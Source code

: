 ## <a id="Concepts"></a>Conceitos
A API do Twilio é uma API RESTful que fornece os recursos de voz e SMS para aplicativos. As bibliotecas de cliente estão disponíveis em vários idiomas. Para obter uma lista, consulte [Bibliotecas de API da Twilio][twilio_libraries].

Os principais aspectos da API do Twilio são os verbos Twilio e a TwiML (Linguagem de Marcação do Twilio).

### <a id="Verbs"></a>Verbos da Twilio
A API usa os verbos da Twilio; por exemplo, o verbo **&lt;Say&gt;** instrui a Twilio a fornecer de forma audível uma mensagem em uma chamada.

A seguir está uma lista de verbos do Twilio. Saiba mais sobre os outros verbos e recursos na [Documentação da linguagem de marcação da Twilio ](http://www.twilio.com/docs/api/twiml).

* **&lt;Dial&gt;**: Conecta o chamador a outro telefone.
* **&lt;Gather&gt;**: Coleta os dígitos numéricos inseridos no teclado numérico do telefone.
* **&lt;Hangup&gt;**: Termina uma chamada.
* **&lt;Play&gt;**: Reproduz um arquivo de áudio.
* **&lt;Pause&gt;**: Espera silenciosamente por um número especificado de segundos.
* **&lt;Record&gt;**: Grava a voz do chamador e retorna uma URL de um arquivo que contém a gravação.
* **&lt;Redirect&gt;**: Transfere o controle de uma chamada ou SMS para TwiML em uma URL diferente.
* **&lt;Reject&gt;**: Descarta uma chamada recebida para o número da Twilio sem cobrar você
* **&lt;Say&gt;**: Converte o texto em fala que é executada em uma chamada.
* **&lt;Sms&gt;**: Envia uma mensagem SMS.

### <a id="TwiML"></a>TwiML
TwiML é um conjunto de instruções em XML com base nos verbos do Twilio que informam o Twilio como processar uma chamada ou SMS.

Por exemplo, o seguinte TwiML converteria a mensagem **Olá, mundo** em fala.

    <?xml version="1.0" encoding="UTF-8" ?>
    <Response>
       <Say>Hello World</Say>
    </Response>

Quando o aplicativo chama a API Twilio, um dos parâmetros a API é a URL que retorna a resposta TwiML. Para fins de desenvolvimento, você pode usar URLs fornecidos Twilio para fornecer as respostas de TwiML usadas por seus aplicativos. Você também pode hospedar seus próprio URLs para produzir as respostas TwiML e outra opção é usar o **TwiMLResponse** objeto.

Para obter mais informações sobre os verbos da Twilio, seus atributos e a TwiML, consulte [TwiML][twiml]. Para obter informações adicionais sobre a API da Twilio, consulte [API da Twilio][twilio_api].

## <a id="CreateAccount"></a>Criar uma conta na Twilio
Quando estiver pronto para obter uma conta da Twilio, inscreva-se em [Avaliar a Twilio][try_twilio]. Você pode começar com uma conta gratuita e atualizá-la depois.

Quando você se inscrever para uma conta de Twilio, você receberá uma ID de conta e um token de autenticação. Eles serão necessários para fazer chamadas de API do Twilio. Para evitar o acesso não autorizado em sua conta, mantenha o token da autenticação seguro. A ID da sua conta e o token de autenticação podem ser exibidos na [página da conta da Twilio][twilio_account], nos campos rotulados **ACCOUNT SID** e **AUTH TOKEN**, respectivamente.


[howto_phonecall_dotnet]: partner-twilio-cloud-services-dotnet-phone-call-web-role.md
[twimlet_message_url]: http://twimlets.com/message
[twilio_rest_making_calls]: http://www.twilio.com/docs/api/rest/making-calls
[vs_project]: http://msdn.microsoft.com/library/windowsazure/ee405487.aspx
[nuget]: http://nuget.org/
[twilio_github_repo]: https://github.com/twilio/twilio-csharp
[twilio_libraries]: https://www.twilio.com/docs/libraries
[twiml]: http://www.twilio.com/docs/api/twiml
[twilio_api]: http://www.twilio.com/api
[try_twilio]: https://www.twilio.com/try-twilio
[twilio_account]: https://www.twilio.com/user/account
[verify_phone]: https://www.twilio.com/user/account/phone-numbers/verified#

Your task ▸
Throughout the material, how many lines contain the string "consulte"? Answer with the number alone.

Exercise response ▸
2